┌────────
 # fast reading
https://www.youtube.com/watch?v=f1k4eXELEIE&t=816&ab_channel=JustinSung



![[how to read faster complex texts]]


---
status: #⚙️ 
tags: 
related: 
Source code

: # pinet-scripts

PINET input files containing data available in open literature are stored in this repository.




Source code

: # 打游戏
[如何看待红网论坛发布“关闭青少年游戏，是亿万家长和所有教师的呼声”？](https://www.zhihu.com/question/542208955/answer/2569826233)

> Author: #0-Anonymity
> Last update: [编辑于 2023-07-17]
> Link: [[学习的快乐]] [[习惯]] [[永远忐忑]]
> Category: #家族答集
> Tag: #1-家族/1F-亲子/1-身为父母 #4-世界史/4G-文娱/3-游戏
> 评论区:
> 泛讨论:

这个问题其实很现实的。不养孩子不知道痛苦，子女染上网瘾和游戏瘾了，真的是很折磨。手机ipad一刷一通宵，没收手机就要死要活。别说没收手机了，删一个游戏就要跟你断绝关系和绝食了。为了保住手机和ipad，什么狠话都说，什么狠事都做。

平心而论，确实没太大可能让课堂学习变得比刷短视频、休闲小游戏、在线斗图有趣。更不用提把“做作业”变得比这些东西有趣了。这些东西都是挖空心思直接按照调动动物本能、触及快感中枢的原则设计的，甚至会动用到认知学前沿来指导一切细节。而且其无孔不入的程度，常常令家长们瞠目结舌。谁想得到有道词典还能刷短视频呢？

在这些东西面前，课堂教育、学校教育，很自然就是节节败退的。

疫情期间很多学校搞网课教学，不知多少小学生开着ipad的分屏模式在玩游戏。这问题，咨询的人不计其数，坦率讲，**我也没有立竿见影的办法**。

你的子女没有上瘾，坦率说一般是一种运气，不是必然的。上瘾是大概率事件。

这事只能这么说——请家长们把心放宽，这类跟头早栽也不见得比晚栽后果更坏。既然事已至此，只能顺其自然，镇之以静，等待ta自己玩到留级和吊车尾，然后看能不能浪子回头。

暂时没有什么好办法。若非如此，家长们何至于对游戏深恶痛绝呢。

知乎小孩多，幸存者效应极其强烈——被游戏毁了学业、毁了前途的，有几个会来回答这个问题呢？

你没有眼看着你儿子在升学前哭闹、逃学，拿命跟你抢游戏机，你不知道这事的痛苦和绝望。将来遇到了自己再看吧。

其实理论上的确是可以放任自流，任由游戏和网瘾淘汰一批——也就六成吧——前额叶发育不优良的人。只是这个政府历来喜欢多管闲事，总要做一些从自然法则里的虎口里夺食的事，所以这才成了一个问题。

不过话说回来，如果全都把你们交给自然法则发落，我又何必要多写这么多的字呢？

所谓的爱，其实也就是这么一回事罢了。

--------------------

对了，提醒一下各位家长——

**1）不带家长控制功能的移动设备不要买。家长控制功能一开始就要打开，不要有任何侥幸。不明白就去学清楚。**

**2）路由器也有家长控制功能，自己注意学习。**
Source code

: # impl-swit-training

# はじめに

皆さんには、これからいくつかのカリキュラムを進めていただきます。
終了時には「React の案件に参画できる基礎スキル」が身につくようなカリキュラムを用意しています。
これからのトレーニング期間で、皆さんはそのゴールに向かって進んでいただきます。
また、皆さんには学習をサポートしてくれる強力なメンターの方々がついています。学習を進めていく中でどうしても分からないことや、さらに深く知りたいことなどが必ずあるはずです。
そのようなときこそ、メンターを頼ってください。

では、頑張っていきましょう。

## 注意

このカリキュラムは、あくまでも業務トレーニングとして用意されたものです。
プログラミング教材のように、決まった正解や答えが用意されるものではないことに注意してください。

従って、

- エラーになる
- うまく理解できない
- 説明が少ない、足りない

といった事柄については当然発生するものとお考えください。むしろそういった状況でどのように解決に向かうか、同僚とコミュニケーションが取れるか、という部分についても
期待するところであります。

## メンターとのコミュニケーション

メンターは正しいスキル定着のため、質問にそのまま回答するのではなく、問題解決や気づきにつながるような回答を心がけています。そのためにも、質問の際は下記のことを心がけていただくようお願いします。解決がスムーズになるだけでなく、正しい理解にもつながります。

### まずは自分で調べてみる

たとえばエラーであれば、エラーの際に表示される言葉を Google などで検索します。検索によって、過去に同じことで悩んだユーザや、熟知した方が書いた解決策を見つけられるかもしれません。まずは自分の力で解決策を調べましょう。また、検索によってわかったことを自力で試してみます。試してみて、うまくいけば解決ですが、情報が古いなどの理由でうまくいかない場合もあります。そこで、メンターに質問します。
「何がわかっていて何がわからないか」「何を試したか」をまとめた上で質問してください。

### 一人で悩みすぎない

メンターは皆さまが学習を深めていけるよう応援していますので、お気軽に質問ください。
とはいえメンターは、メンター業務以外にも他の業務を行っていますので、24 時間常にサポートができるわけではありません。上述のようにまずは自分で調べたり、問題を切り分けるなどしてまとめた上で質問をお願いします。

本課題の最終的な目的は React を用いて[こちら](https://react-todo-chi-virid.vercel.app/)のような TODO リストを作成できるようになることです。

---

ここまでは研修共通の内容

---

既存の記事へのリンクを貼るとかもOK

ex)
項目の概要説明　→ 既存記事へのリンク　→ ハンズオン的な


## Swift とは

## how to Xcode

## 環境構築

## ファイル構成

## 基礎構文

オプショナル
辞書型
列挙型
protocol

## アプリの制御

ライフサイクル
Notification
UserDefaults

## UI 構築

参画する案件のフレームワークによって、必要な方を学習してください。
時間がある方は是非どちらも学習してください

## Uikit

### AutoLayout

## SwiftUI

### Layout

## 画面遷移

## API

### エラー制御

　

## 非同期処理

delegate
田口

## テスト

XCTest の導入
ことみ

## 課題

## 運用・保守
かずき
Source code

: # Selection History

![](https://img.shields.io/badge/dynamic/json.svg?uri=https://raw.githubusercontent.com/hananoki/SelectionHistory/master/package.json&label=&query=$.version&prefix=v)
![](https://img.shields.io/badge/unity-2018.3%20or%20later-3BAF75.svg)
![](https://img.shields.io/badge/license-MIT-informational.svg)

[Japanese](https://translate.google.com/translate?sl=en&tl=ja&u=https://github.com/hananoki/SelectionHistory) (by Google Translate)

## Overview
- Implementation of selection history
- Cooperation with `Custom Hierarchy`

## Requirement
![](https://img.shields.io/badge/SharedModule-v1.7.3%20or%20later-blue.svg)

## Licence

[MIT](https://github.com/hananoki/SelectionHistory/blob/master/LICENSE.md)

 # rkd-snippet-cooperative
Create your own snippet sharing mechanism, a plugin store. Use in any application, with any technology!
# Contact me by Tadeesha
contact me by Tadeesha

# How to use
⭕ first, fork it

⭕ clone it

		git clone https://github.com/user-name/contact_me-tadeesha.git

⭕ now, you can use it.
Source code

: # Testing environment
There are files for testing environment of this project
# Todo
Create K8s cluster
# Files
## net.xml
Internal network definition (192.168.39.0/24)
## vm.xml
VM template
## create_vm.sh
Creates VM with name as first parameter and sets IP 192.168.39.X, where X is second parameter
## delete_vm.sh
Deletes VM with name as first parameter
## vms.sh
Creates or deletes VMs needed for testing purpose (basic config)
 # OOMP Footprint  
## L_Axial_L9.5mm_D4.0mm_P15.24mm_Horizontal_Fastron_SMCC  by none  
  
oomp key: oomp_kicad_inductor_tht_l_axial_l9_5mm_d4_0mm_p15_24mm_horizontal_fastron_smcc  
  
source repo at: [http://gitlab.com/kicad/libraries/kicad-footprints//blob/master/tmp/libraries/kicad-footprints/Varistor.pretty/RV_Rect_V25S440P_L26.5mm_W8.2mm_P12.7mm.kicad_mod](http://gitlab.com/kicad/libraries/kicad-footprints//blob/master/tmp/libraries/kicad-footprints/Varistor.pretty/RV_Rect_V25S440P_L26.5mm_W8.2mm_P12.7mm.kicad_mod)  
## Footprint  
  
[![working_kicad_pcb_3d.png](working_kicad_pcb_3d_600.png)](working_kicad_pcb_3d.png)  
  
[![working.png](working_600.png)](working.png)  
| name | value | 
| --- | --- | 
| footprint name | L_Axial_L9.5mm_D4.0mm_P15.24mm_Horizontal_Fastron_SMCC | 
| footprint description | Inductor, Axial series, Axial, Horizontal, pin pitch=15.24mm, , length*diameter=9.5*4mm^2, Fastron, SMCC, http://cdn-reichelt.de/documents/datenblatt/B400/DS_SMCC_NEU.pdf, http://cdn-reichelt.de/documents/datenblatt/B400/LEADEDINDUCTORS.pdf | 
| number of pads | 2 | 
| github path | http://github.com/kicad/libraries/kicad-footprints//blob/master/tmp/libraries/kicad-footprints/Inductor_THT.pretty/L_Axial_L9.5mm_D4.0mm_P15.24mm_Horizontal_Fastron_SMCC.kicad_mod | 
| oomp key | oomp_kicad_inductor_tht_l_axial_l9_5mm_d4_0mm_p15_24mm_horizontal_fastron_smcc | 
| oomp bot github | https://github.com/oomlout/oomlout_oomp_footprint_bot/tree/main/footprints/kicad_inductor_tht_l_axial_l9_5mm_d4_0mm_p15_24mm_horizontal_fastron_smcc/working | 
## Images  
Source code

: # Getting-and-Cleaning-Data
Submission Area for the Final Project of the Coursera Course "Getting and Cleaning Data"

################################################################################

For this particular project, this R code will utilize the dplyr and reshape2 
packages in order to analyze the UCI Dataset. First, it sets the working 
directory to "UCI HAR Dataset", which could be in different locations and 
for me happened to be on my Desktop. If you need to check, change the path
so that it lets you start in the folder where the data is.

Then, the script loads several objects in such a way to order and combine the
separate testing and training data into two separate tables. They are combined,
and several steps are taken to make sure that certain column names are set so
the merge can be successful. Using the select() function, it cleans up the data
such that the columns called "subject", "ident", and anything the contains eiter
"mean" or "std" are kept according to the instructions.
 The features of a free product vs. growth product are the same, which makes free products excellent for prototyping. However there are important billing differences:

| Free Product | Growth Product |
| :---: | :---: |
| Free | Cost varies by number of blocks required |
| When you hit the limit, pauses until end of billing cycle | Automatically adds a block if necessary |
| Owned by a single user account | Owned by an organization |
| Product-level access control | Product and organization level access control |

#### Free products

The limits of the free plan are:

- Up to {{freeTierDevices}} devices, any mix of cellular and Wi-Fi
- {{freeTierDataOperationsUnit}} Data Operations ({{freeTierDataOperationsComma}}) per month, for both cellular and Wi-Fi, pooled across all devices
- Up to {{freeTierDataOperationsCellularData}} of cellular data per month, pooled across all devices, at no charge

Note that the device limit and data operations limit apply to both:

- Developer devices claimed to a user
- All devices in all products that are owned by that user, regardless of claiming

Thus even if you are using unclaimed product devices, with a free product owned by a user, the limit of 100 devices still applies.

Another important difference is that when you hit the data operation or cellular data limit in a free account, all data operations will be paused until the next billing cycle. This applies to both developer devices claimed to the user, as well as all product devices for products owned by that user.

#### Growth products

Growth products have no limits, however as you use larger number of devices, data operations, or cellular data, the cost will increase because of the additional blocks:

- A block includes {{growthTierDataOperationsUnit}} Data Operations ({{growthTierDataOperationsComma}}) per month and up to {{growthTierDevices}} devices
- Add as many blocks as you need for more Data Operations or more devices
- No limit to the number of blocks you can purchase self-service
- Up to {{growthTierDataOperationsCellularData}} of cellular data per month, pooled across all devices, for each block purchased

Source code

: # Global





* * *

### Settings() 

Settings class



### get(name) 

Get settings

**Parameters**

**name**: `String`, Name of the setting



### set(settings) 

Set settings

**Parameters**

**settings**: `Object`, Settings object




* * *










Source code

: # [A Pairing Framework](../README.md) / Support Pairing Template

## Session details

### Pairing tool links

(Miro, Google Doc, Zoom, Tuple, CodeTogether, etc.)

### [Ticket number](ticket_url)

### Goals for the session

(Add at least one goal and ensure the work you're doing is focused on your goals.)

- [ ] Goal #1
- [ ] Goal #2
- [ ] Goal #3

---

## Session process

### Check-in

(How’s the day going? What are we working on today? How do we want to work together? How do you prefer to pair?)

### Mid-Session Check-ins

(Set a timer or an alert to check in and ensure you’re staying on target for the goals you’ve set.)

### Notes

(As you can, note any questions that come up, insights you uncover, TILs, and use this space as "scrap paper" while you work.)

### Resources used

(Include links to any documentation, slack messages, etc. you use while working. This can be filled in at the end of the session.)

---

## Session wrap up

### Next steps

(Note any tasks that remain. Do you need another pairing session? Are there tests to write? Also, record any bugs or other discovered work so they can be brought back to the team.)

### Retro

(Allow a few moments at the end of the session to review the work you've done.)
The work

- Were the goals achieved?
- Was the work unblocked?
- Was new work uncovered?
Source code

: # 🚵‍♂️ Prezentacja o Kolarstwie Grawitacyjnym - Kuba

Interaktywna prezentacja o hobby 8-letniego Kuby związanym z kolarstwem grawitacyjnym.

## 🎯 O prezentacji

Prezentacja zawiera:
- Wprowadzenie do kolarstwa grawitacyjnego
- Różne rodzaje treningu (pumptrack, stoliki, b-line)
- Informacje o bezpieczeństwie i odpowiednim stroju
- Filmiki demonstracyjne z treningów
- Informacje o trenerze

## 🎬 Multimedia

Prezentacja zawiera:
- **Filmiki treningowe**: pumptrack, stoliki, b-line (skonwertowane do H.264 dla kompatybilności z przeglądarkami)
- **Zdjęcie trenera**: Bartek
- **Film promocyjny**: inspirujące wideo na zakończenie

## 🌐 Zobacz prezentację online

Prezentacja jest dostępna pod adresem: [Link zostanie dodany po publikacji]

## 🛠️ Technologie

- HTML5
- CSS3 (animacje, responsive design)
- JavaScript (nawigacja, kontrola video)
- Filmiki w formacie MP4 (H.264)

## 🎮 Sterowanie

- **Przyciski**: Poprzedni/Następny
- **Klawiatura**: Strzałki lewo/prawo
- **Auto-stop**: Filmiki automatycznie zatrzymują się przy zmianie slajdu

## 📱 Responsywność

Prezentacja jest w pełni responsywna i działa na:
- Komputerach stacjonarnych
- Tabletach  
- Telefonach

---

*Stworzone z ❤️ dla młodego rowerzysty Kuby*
└────────
▶ **Work to be completed**
Every line in the listing that holds the string "badge" should be copied out.

▶ **Solved exercise**
![](https://img.shields.io/badge/dynamic/json.svg?uri=https://raw.githubusercontent.com/hananoki/SelectionHistory/master/package.json&label=&query=$.version&prefix=v)
![](https://img.shields.io/badge/unity-2018.3%20or%20later-3BAF75.svg)
![](https://img.shields.io/badge/license-MIT-informational.svg)
![](https://img.shields.io/badge/SharedModule-v1.7.3%20or%20later-blue.svg)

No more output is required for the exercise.